Reinforcement Learning with RLlib in the Unity Game Engine

By Sven Mika
Unity 3D game world

One or two decades ago, the term “Game AI” was reserved for hard-scripted behaviors of the likes of PacMan’s opponents or some more or less sophisticated seek-, attack-, and hide algorithms, used by enemy- and other non-player characters. 

More powerful methods for creating the illusion of intelligent agents inside games - behavior trees and utility functions - came up next, but all of these still required a skilled AI programmer to write a plethora of relatively static, inflexible behavior code.

Deep reinforcement learning (deep RL) is an upcoming, not-so-academic-anymore technology, which allows any character in a game (or in any non-gaming, virtual world) to autonomously adopt useful behaviors, simply via a learning-by-doing approach.

In this blog post, we will train different agents inside the Unity3D game engine, thereby observing that their initial clumsy behaviors become more and more sophisticated and clever over time. We will use Ray RLlib, a popular open-source reinforcement learning library, in connection with Unity’s ML-Agents Toolkit, to cover the heavy-lifting parts for us.

What exactly is Reinforcement Learning?

Machine learning (ML), a sub-field of AI, uses so-called “deep neural networks” (or other types of mathematical models) to flexibly learn how to interpret complex patterns. Two areas of ML that have recently become very popular due to their high level of maturity are supervised learning (SL), in which neural networks learn to make predictions based on large amounts of data, and reinforcement learning (RL), where the networks learn to make good action decisions in a trial-and-error fashion, using a simulator.

Supervised vs Unsupervised Learning

RL is the tech behind mind-boggling successes such as DeepMind’s AlphaGo Zero and the StarCraft II AI (AlphaStar) or OpenAI Five (DOTA 2). The reason for it being so powerful and promising for games is because RL is capable of learning continuously - sometimes even in ever changing environments - starting with no knowledge of how to play whatsoever (random behavior).

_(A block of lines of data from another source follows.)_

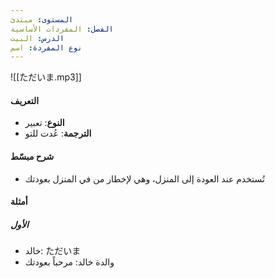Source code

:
 ```yaml
---
المستوى: مبتدئ
الفصل: المفردات الأساسية
الدرس: البيت
نوع المفردة: اسم
---
```


![[ただいま.mp3]]

#### التعريف

- **النوع**: تعبير
- **الترجمة**: عُدت للتو

#### شرح مبسّط

- تُستخدم عند العودة إلى المنزل، وهي لإخطار من في المنزل بعودتك

#### أمثلة

##### الأول

- خالد: ただいま
- والدة خالد: مرحباً بعودتك
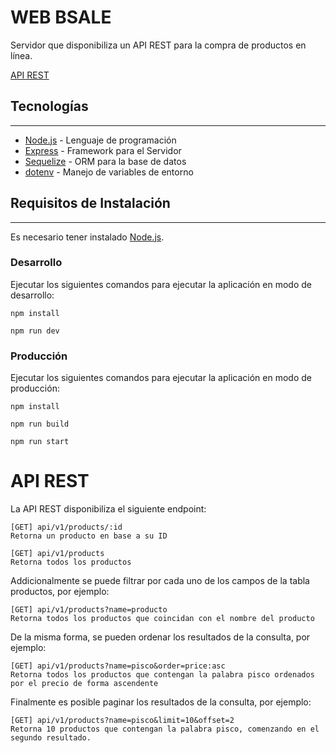 # WEB BSALE

Servidor que disponibiliza un API REST para la compra de productos en línea.

[API REST](https://api-bsale-server.herokuapp.com/api/v1/products)

## Tecnologías
---
*  [Node.js](https://nodejs.org/) - Lenguaje de programación
* [Express](https://expressjs.com/) - Framework para el Servidor
*  [Sequelize](https://sequelize.org/) - ORM para la base de datos
*  [dotenv](https://www.npmjs.com/package/dotenv) - Manejo de variables de entorno



## Requisitos de Instalación
---
Es necesario tener instalado [Node.js](https://nodejs.org/en/).

### Desarrollo
Ejecutar los siguientes comandos para ejecutar la aplicación en modo de desarrollo:
```
npm install
```
```
npm run dev
```

### Producción
Ejecutar los siguientes comandos para ejecutar la aplicación en modo de producción:
```
npm install
```
```
npm run build
```
```
npm run start
```
# API REST
La API REST disponibiliza el siguiente endpoint:

    [GET] api/v1/products/:id
    Retorna un producto en base a su ID

    [GET] api/v1/products
    Retorna todos los productos

Addicionalmente se puede filtrar por cada uno de los campos de la tabla productos, por ejemplo:

    [GET] api/v1/products?name=producto
    Retorna todos los productos que coincidan con el nombre del producto

De la misma forma, se pueden ordenar los resultados de la consulta, por ejemplo:

    [GET] api/v1/products?name=pisco&order=price:asc
    Retorna todos los productos que contengan la palabra pisco ordenados por el precio de forma ascendente

Finalmente es posible paginar los resultados de la consulta, por ejemplo:

    [GET] api/v1/products?name=pisco&limit=10&offset=2
    Retorna 10 productos que contengan la palabra pisco, comenzando en el segundo resultado.


    
    


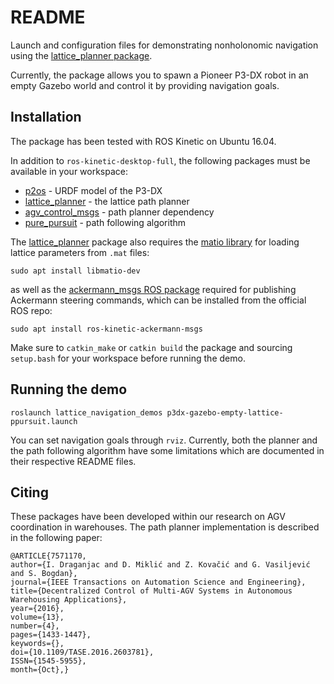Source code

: # README #

Launch and configuration files for demonstrating nonholonomic navigation using the [lattice_planner package](https://github.com/larics/lattice_planner.git).

Currently, the package allows you to spawn a Pioneer P3-DX robot in an empty Gazebo world and control it by providing navigation goals.

## Installation ##

The package has been tested with ROS Kinetic on Ubuntu 16.04.

In addition to `ros-kinetic-desktop-full`, the following packages must be available in your workspace:

* [p2os](https://github.com/allenh1/p2os) - URDF model of the P3-DX
* [lattice_planner](https://github.com/larics/lattice_planner) - the lattice path planner
* [agv_control_msgs](https://github.com/larics/agv_control_msgs) - path planner dependency
* [pure_pursuit](https://github.com/larics/pure_pursuit) - path following algorithm

The [lattice_planner](https://github.com/larics/lattice_planner) package also requires the [matio library](https://sourceforge.net/projects/matio/) for loading lattice parameters from `.mat` files:
```
sudo apt install libmatio-dev
```
as well as the [ackermann_msgs ROS package](http://wiki.ros.org/ackermann_msgs) required for publishing Ackermann steering commands, which can be installed from the official ROS repo:
```
sudo apt install ros-kinetic-ackermann-msgs
```

Make sure to `catkin_make` or `catkin build` the package and sourcing `setup.bash` for your workspace before running the demo.

## Running the demo ##

```
roslaunch lattice_navigation_demos p3dx-gazebo-empty-lattice-ppursuit.launch
```

You can set navigation goals through `rviz`. Currently, both the planner and the path following algorithm have some limitations which are documented in their respective README files.

## Citing ##

These packages have been developed within our research on AGV coordination in warehouses. The path planner implementation is described in the following paper:
```
@ARTICLE{7571170,
author={I. Draganjac and D. Miklić and Z. Kovačić and G. Vasiljević and S. Bogdan},
journal={IEEE Transactions on Automation Science and Engineering},
title={Decentralized Control of Multi-AGV Systems in Autonomous Warehousing Applications},
year={2016},
volume={13},
number={4},
pages={1433-1447},
keywords={},
doi={10.1109/TASE.2016.2603781},
ISSN={1545-5955},
month={Oct},}
```


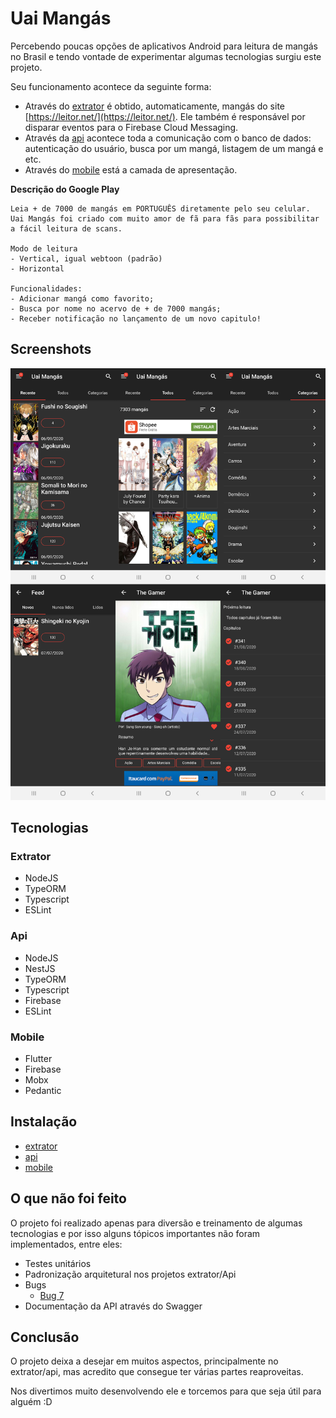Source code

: 
# Uai Mangás

Percebendo poucas opções de aplicativos Android para leitura de mangás no Brasil e tendo vontade de experimentar algumas tecnologias surgiu este projeto.

Seu funcionamento acontece da seguinte forma:
- Através do [extrator](https://github.com/unkapps/uai-mangas/tree/master/extrator) é obtido, automaticamente, mangás do site [https://leitor.net/](https://leitor.net/). Ele também é responsável por disparar eventos para o Firebase Cloud Messaging.
- Através da [api](https://github.com/unkapps/uai-mangas/tree/master/api) acontece toda a comunicação com o banco de dados: autenticação do usuário, busca por um mangá, listagem de um mangá e etc.
- Através do [mobile](https://github.com/unkapps/uai-mangas/tree/master/mobile) está a camada de apresentação.

**Descrição do Google Play**
```
Leia + de 7000 de mangás em PORTUGUÊS diretamente pelo seu celular.
Uai Mangás foi criado com muito amor de fã para fãs para possibilitar a fácil leitura de scans.

Modo de leitura
- Vertical, igual webtoon (padrão)
- Horizontal

Funcionalidades:
- Adicionar mangá como favorito;
- Busca por nome no acervo de + de 7000 mangás;
- Receber notificação no lançamento de um novo capitulo!
```

## Screenshots
![ss](https://github.com/unkapps/uai-mangas/blob/master/mobile/images_src/ss/multiple.jpg)

## Tecnologias

### Extrator
- NodeJS
- TypeORM
- Typescript
- ESLint

### Api
- NodeJS
- NestJS
- TypeORM
- Typescript
- Firebase
- ESLint

### Mobile
- Flutter
- Firebase
- Mobx
- Pedantic

## Instalação
- [extrator](https://github.com/unkapps/uai-mangas/tree/master/extrator) 
- [api](https://github.com/unkapps/uai-mangas/tree/master/api) 
- [mobile](https://github.com/unkapps/uai-mangas/tree/master/mobile)

## O que não foi feito

O projeto foi realizado apenas para diversão e treinamento de algumas tecnologias e por isso alguns tópicos importantes não foram implementados, entre eles:
- Testes unitários
- Padronização arquitetural nos projetos extrator/Api
- Bugs
	- [Bug  7](https://github.com/unkapps/uai-mangas/issues/7)
- Documentação da API através do Swagger

## Conclusão
O projeto deixa a desejar em muitos aspectos, principalmente no extrator/api, mas acredito que consegue ter várias partes reaproveitas.

Nos divertimos muito desenvolvendo ele e torcemos para que seja útil para alguém :D

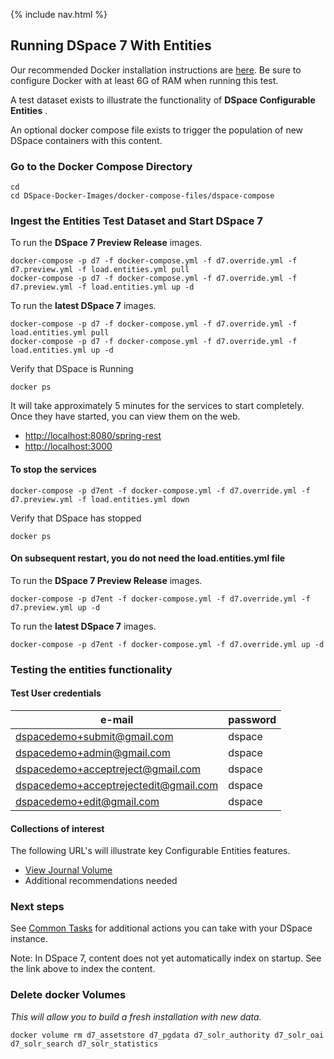 {% include nav.html %}
## Running DSpace 7 With Entities

Our recommended Docker installation instructions are [here](https://dspace-labs.github.io/DSpace-Docker-Images/documentation/tutorialSetup.html).  Be sure to configure Docker with at least 6G of RAM when running this test.

A test dataset exists to illustrate the functionality of **DSpace Configurable Entities** .

An optional docker compose file exists to trigger the population of new DSpace containers with this content.

### Go to the Docker Compose Directory
```shell
cd
cd DSpace-Docker-Images/docker-compose-files/dspace-compose
```

### Ingest the Entities Test Dataset and Start DSpace 7

To run the __DSpace 7 Preview Release__ images.
```shell
docker-compose -p d7 -f docker-compose.yml -f d7.override.yml -f d7.preview.yml -f load.entities.yml pull
docker-compose -p d7 -f docker-compose.yml -f d7.override.yml -f d7.preview.yml -f load.entities.yml up -d
```

To run the __latest DSpace 7__ images.
```shell
docker-compose -p d7 -f docker-compose.yml -f d7.override.yml -f load.entities.yml pull
docker-compose -p d7 -f docker-compose.yml -f d7.override.yml -f load.entities.yml up -d
```

Verify that DSpace is Running
```shell
docker ps
```
It will take approximately 5 minutes for the services to start completely.  Once they have started, you can view them on the web.

- [http://localhost:8080/spring-rest](http://localhost:8080/spring-rest)
- [http://localhost:3000](http://localhost:3000)

#### To stop the services

```
docker-compose -p d7ent -f docker-compose.yml -f d7.override.yml -f d7.preview.yml -f load.entities.yml down
```

Verify that DSpace has stopped
```shell
docker ps
```

#### On subsequent restart, you do not need the load.entities.yml file

To run the __DSpace 7 Preview Release__ images.
```
docker-compose -p d7ent -f docker-compose.yml -f d7.override.yml -f d7.preview.yml up -d
```

To run the __latest DSpace 7__ images.
```
docker-compose -p d7ent -f docker-compose.yml -f d7.override.yml up -d
```

### Testing the entities functionality

#### Test User credentials
| e-mail | password |
| ------ | -------- |
| dspacedemo+submit@gmail.com | dspace |
| dspacedemo+admin@gmail.com | dspace |
| dspacedemo+acceptreject@gmail.com | dspace |
| dspacedemo+acceptrejectedit@gmail.com | dspace |
| dspacedemo+edit@gmail.com | dspace |

#### Collections of interest

The following URL's will illustrate key Configurable Entities features.

- [View Journal Volume](http://localhost:3000/items/f9b89a11-b44e-4a64-a3b4-ab24a33553c7)
- Additional recommendations needed

### Next steps

See [Common Tasks](run.CommonTasks.md) for additional actions you can take with your DSpace instance.

Note: In DSpace 7, content does not yet automatically index on startup.  See the link above to index the content.

### Delete docker Volumes
_This will allow you to build a fresh installation with new data._

```shell
docker volume rm d7_assetstore d7_pgdata d7_solr_authority d7_solr_oai d7_solr_search d7_solr_statistics
```
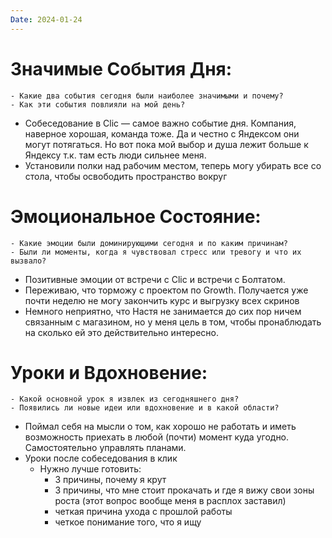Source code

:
 ```yaml
---
Date: 2024-01-24
---
```



# **Значимые События Дня:**
```
- Какие два события сегодня были наиболее значимыми и почему?
- Как эти события повлияли на мой день?
```
- Собеседование в Clic — самое важно событие дня. Компания, наверное хорошая, команда тоже. Да и честно с Яндексом они могут потягаться. Но вот пока мой выбор и душа лежит больше к Яндексу т.к. там есть люди сильнее меня. 
- Установили полки над рабочим местом, теперь могу убирать все со стола, чтобы освободить пространство вокруг

#  **Эмоциональное Состояние:**
```
- Какие эмоции были доминирующими сегодня и по каким причинам?
- Были ли моменты, когда я чувствовал стресс или тревогу и что их вызвало?
```
- Позитивные эмоции от встречи с Clic и встречи с Болтатом.
- Переживаю, что торможу с проектом по Growth. Получается уже почти неделю не могу закончить курс и выгрузку всех скринов
- Немного неприятно, что Настя не занимается до сих пор ничем связанным с магазином, но у меня цель в том, чтобы пронаблюдать на сколько ей это действительно интересно. 

# Уроки и Вдохновение:
```
- Какой основной урок я извлек из сегодняшнего дня?
- Появились ли новые идеи или вдохновение и в какой области?
```
- Поймал себя на мысли о том, как хорошо не работать и иметь возможность приехать в любой (почти) момент куда угодно. Самостоятельно управлять планами. 
- Уроки после собеседования в клик
	- Нужно лучше готовить: 
		- 3 причины, почему я крут
		- 3 причины, что мне стоит прокачать и где я вижу свои зоны роста (этот вопрос вообще меня в расплох заставил)
		- четкая причина ухода с прошлой работы 
		- четкое понимание того, что я ищу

Setup for the Experiments ahead

We will use the Unity3D editor as our simulation engine, running the game environment. Furthermore, we will activate the ML-Agents plugin inside the editor to allow our game characters to send observations and receive actions using ML-Agents’ TCP-based communication protocol.


On the reinforcement learning end, we will run RLlib, importing ML-Agent’s python module (to be able to communicate over TCP), and using an adapter that translates between ML-Agent’s and RLlib’s APIs.

An alternative setup would be to replace Ray RLlib with ML-Agent’s own RL-library (see figure). There are many differences between the two RL-backends and a detailed analysis would be beyond the scope of this post. But in short, RLlib caters more to reinforcement learning researchers and heavy-duty industry users due to its advanced features, and capabilities for parallelization and algorithmic customization. ML-Agents RL library, on the other hand, addresses the needs of game developers, who prefer an easier to set up and more simplified API, usable by non-experts without losing the capability to solve complex RL problems.

Getting started - Installing all prerequisites

We need three things to get started: The Unity3D Editor, some python pip installs, and the ML-Agents example environments.

Installing Unity3D

Head over to Unity’s download site and follow the instructions on how to install the engine on your computer. I found it useful to handle my Unity projects via the UnityHub that comes with the installation. From there you can manage your engine versions (e.g. add build modules) and game projects. We recommend starting with the newest engine version (2020.1.17f1 at the time of this writing), which worked without problems with the other dependencies described below.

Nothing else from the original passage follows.